Favorivano i detenuti in cambio di cassette di pesce da 50 euro, buste di carne e formaggio, un iPhone e qualche centinaia di euro in contanti.

Sono stati per questo arrestati due poliziotti penitenziari del carcere di Trani:  in manette il vice sovrintendente Vincenzo Cellamare, 56 anni, consuocero del capo clan mafioso di Bari Giuseppe Misceo e ai domiciliari l'ispettore Antonio Cardinale, 57 anni.

Il primo avrebbe accompagnato con l’auto privata la moglie di un detenuto ai colloqui in carcere, quando durante il lockdown erano vietati, rivelato notizie segrete e consentito con la complicità del secondo anche chiamate WhatsApp di gruppo dei detenuti con l'esterno. 
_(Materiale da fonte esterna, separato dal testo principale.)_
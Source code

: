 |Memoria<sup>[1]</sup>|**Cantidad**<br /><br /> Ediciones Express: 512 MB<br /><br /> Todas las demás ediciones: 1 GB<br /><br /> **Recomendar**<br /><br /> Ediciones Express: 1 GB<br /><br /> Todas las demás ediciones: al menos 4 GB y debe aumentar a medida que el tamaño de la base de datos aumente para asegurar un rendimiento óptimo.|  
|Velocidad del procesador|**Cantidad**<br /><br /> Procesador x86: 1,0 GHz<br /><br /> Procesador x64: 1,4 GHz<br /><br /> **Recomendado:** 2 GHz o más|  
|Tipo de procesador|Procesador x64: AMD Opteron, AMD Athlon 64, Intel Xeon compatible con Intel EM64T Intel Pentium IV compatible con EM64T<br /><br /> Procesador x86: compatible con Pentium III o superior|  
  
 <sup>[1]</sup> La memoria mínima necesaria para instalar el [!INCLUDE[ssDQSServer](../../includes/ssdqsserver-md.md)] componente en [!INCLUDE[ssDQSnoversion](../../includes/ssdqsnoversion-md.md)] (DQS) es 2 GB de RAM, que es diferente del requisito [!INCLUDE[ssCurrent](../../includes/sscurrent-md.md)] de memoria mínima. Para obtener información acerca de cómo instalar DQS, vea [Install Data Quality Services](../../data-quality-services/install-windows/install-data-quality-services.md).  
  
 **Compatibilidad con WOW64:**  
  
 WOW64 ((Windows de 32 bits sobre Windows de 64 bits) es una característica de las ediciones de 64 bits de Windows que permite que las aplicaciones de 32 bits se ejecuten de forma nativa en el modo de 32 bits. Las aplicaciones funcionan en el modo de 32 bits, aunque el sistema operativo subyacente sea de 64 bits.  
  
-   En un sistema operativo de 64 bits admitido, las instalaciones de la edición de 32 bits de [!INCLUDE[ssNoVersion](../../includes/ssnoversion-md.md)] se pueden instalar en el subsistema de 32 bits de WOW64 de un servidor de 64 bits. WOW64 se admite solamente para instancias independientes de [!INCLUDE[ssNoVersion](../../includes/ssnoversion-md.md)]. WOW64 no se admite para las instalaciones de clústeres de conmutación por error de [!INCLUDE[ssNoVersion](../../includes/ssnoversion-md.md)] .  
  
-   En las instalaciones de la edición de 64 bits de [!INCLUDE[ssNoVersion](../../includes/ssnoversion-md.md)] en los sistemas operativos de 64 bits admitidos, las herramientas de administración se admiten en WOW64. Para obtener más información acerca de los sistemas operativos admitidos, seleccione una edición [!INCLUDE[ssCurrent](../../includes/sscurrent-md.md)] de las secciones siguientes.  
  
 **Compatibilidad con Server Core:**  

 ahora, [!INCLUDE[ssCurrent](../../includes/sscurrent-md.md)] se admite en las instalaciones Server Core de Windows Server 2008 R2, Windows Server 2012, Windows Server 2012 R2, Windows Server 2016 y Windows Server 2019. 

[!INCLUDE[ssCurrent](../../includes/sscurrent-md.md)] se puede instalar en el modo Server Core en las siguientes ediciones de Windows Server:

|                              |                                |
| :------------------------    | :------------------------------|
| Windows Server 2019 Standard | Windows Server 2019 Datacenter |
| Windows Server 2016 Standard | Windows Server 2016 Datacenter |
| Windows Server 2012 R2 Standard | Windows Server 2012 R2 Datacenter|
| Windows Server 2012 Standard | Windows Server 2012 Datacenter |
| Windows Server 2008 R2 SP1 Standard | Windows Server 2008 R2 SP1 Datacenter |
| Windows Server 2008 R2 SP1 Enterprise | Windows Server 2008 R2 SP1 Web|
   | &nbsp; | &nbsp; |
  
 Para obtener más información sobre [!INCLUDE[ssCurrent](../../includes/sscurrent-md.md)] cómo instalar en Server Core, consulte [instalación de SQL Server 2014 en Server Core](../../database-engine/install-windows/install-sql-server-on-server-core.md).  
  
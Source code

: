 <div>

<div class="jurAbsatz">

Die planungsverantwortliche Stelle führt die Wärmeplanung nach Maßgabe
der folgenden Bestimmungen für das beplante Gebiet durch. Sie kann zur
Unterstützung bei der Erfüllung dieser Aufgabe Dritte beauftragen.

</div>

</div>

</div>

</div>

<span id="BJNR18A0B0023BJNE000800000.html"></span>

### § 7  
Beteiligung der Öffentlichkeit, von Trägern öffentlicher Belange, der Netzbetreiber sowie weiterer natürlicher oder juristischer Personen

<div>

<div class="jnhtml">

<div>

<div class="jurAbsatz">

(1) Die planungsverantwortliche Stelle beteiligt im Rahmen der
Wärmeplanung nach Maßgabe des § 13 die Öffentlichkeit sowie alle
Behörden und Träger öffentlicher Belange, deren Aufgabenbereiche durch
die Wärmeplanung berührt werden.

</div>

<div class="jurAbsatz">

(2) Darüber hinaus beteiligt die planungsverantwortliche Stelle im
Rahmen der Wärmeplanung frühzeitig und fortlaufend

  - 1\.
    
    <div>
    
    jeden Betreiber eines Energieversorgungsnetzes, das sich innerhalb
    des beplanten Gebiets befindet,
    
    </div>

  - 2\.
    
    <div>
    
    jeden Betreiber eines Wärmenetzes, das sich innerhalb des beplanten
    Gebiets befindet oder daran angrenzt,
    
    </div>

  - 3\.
Nell'ordinanza il gip li definisce "pubblici ufficiali a libro paga" dei detenuti. Nell'inchiesta, che conta complessivamente 29 indagati, sono coinvolti altri 5 poliziotti penitenziari, sei detenuti, tra i quali Christian Lovreglio, 30enne barese, nipote del boss di Japigia Savinuccio Parisi, e i loro famigliari.

Per il nipote del boss, Cellamare "si sarebbe buttato nel fuoco" scrive il gip, arrivando a suggerirgli strategie difensive per uscire dal carcere. Gli indagati rispondono, a vario titolo, di corruzione, concussione, depistaggio, peculato e abuso d'ufficio.

Le indagini, partite dalla segnalazione nel febbraio 2020 di un collega poliziotto che, "per evitare censure", si è rivolto direttamente alla Procura di Trani, hanno documentato - attraverso soprattutto intercettazioni ambientali audio-video nella sala colloqui del carcere - 17 episodi di presunte corruzioni da maggio a ottobre 2020. "In questo carcere i detenuti sono liberi di fare quello che vogliono, girano indisturbati da tutte le parti e usufruiscono di privilegi, pagano per effettuare più telefonate di quelle già autorizzate, anche facendo 15 videochiamate a settimana" ha riferito agli inquirenti una "fonte confidenziale" interna al penitenziario tranese.

Un "quadro allarmante di un sistema criminale fondato su relazioni illecite stabili tra appartenenti al corpo di Polizia penitenziaria e detenuti" scrive il giudice nell'ordinanza. Non si sarebbe trattato di "episodi singoli e sporadici", ma di "un modus operandi ben consolidato", basato su "relazioni amichevoli con soggetti pregiudicati in una cornice relazionale del tutto priva del necessario distacco imposto dal ruolo rivestito". I due agenti penitenziari avrebbero così "svenduto la funzione pubblica per pochi soldi".